Earlier last month, I tweeted that writing a first draft was akin to wrestling an octopus. Oh yes, I know the theory. You understand your characters because you’ve done proper profiles. Structurally, you know the beginning, the middle and the end. You recognise what’s at stake. You have a clear idea about your ‘bad guys’ and the dynamic between him/her and your main character. You have your outline, which you’ve worked up into a full-blown synopsis. You’ve thought about themes, locations, that hard to pin down quality: ‘tone’. In short, you’ve covered all the bases. So what can possibly go wrong? Answer: quite a bit.

Generally, with every novel I’ve written, I get off to a gallop. Like all mid sections, it’s important not to break into a slow canter. This time was fine, incidentally. Pace nice and tight. I even boasted to another writer (Paddy Magrane) that I was on the home straight. Talk about tempting fate.

I have no idea what went wrong other than I had a crisis of confidence. I got too picky with what I’d already written. (Fatal with first drafts). I wasn’t even sure about what to write next. The words simply wouldn’t come. Not one of them.  It was as if English was not my first language. I was certain I couldn’t move on, without going back. Aside from those clever dressage horses, have you ever seen a pony go into reverse?  Mine wasn’t even slow trotting. My nag had fallen, crushed under a weight of self-doubt. The plot twist that felt so sure-footed on paper didn’t quite come off. Characters had their own voices and I wasn’t sure I liked what I heard.  That kind of negativity is pretty destructive. And yet it happens more often than one might think, or possibly admit. Embarrassing to say but I work with writers all the time who encounter such a difficulty. And yet it had never happened to me. 

To get out of this awful self-defeating cycle, I gave myself a stern talking to, which didn’t work. I did not phone my agent. Nothing worse than a writer whining about losing her wits.  I did talk to my other half who, although kind, had no advice other than ‘keep going.’ (As it turned out, he was right). And then, mercifully, I had a breakthrough. 

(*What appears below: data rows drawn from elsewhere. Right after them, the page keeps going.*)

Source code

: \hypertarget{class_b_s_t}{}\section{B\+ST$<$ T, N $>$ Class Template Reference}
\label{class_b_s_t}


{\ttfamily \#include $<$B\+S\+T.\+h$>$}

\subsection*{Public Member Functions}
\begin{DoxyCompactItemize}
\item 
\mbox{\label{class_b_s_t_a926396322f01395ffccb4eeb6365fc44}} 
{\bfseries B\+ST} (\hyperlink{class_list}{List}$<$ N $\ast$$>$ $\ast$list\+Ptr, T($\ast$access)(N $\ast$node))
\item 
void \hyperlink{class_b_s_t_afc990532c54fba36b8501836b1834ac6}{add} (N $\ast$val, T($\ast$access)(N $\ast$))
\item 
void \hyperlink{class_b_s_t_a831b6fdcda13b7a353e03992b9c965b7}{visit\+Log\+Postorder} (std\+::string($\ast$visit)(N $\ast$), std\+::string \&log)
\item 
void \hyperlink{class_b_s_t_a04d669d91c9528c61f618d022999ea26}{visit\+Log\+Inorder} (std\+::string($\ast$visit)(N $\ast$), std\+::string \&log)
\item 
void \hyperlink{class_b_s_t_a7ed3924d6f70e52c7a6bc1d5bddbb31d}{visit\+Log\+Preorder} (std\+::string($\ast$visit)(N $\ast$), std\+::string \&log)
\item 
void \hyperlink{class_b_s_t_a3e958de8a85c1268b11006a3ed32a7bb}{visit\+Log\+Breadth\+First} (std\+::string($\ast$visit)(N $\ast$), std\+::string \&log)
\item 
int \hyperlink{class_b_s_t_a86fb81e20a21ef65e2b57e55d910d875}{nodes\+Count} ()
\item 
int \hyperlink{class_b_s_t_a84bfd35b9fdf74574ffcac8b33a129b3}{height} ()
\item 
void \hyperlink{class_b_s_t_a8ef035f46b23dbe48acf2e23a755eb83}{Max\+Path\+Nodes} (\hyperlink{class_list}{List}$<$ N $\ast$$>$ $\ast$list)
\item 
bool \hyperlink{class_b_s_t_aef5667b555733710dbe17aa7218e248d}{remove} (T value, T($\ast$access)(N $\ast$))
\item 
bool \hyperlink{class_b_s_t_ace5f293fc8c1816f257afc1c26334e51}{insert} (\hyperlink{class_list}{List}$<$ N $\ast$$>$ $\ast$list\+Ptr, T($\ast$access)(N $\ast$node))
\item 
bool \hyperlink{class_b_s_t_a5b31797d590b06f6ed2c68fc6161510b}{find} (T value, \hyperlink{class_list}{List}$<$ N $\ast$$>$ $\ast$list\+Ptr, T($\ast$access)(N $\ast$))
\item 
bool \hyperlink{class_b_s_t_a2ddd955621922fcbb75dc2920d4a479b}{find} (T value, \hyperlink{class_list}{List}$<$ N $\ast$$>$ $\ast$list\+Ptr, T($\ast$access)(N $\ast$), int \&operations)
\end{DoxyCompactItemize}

Turning to St Google, I discovered reams of great advice. Essentially, a first draft is just that. It exists to muck around with. With a second draft, scenes can be switched, added to and deleted. Characters may change. You may warm them up or tone them down, or axe them completely. The second draft is actually where the fun starts but you need the original, as flawed as it is, first. Intellectually, I knew all this but, somehow, had failed to embrace it in my heart.  Anyway, after a short break, normal service has now been resumed and, as I speed towards the finish line, this will be my last post before Christmas and New Year Celebrations. Have a good one and, if there are writers out there who are currently struggling, remember what Ernest Hemingway said: ‘The first draft of anything is shit.’